» **Saved data entries**
■ ■ ■
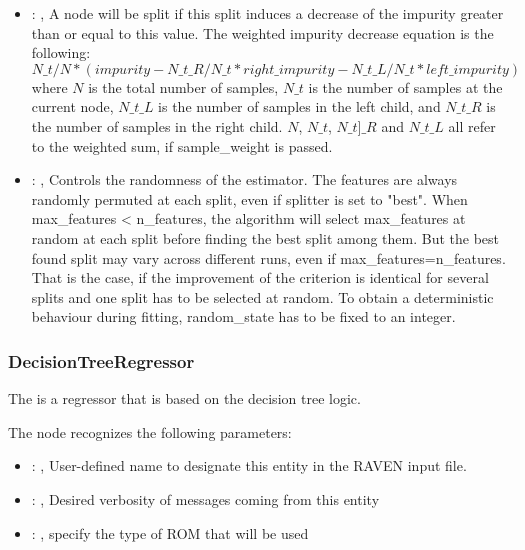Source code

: \begin{itemize}
    \item {}: , 
      A node will be split if this split induces a decrease of the impurity greater than or equal to
      this value.                                                  The weighted impurity decrease
      equation is the following:                                                  $N\_t / N *
      (impurity - N\_t\_R / N\_t * right\_impurity - N\_t\_L / N\_t * left\_impurity)$
      where $N$ is the total number of samples, $N\_t$ is the number of samples at the current node,
      $N\_t\_L$ is the number                                                  of samples in the
      left child, and $N\_t\_R$ is the number of samples in the right child.
      $N$, $N\_t$, $N\_t]\_R$ and $N\_t\_L$ all refer to the weighted sum, if sample\_weight is
      passed.

    \item {}: , 
      Controls the randomness of the estimator. The features are
      always randomly permuted at each split, even if splitter is set to
      "best". When max\_features < n\_features, the algorithm will select
      max\_features at random at each split before finding the best split
      among them. But the best found split may vary across different runs,
      even if max\_features=n\_features. That is the case, if the improvement
      of the criterion is identical for several splits and one split has to
      be selected at random. To obtain a deterministic behaviour during
      fitting, random\_state has to be fixed to an integer.
  \end{itemize}


\subsubsection{DecisionTreeRegressor}
  The  is a regressor that is based on the
  decision tree logic.                          

  The  node recognizes the following parameters:
    \begin{itemize}
      \item {}: , 
        User-defined name to designate this entity in the RAVEN input file.
      \item {}: , 
        Desired verbosity of messages coming from this entity
      \item {}: , 
        specify the type of ROM that will be used
  \end{itemize}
■ ■ ■
» **REQUIREMENT**
Leave out the pictures. Transcribe only the lines above, from the first through the one that contains "equation is the".

» **ANSWER SPACE**
Source code

: \begin{itemize}
    \item {}: , 
      A node will be split if this split induces a decrease of the impurity greater than or equal to
      this value.                                                  The weighted impurity decrease
      equation is the following:                                                  $N\_t / N *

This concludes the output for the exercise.